PRAIGLY : détruire les prairies par travail superficiel du sol ?

02 septembre 2021

Détruire une prairie sans labour ni glyphosate, est-ce possible ? C’est ce que cherche à évaluer le projet Praigly, conduit par ARVALIS et ses partenaires(*) entre 2019 et 2022.

Retour d'expériences : dix agriculteurs témoignent

Dans un premier temps, une enquête s’est intéressée au retour d'expériences de dix agriculteurs - tous éleveurs de bovins et, pour la plupart, en agriculture biologique - qui ont mis en place depuis quelques années des alternatives au labour ou au glyphosate pour la destruction de leurs prairies. Ils réalisent principalement des interventions mécaniques effectuant un travail du sol superficiel, avec des outils qui scalpent les plantes ou extirpent les racines du sol.

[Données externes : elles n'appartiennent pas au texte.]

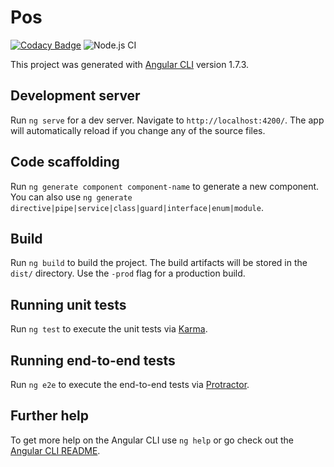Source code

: # Pos

[![Codacy Badge](https://api.codacy.com/project/badge/Grade/b2c6ff1530a348e6a58ea406f11f1b91)](https://app.codacy.com/app/eFaps/eFaps-POS-FE?utm_source=github.com&utm_medium=referral&utm_content=eFaps/eFaps-POS-FE&utm_campaign=badger)
![Node.js CI](https://github.com/eFaps/eFaps-POS-FE/workflows/Node.js%20CI/badge.svg)

This project was generated with [Angular CLI](https://github.com/angular/angular-cli) version 1.7.3.

## Development server

Run `ng serve` for a dev server. Navigate to `http://localhost:4200/`. The app will automatically reload if you change any of the source files.

## Code scaffolding

Run `ng generate component component-name` to generate a new component. You can also use `ng generate directive|pipe|service|class|guard|interface|enum|module`.

## Build

Run `ng build` to build the project. The build artifacts will be stored in the `dist/` directory. Use the `-prod` flag for a production build.

## Running unit tests

Run `ng test` to execute the unit tests via [Karma](https://karma-runner.github.io).

## Running end-to-end tests

Run `ng e2e` to execute the end-to-end tests via [Protractor](http://www.protractortest.org/).

## Further help

To get more help on the Angular CLI use `ng help` or go check out the [Angular CLI README](https://github.com/angular/angular-cli/blob/master/README.md).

Leurs pratiques peuvent être regroupées selon quatre classes d’outils :
- outil à dents avec socs « pattes d’oie » ou à « ailettes », ayant pour finalité de scalper les plantes en dessous du plateau de tallage ;
- outil à disques indépendants, dont l’objectif est de découper la prairie en bandes étroites ;
- outil à dents animé, avec rotor à axe horizontal et lames incurvées (type fraise rotative ou rotavator), pour scalper les plantes en dessous du plateau de tallage et mélanger les résidus ;
- outil à dents auto-animé, avec rotors à axes horizontaux et dents droites (type Dynadrive), pour découper et soulever la prairie.

Pour réussir à détruire la prairie, les quatre conditions les plus souvent citées par les exploitants sont la précision du travail (en particulier le contrôle de la profondeur de l’outil ; cité par neuf agriculteurs sur dix), l’état du sol au moment des interventions, le délai entre le début de la destruction et l’implantation de la culture suivante et une météo favorable.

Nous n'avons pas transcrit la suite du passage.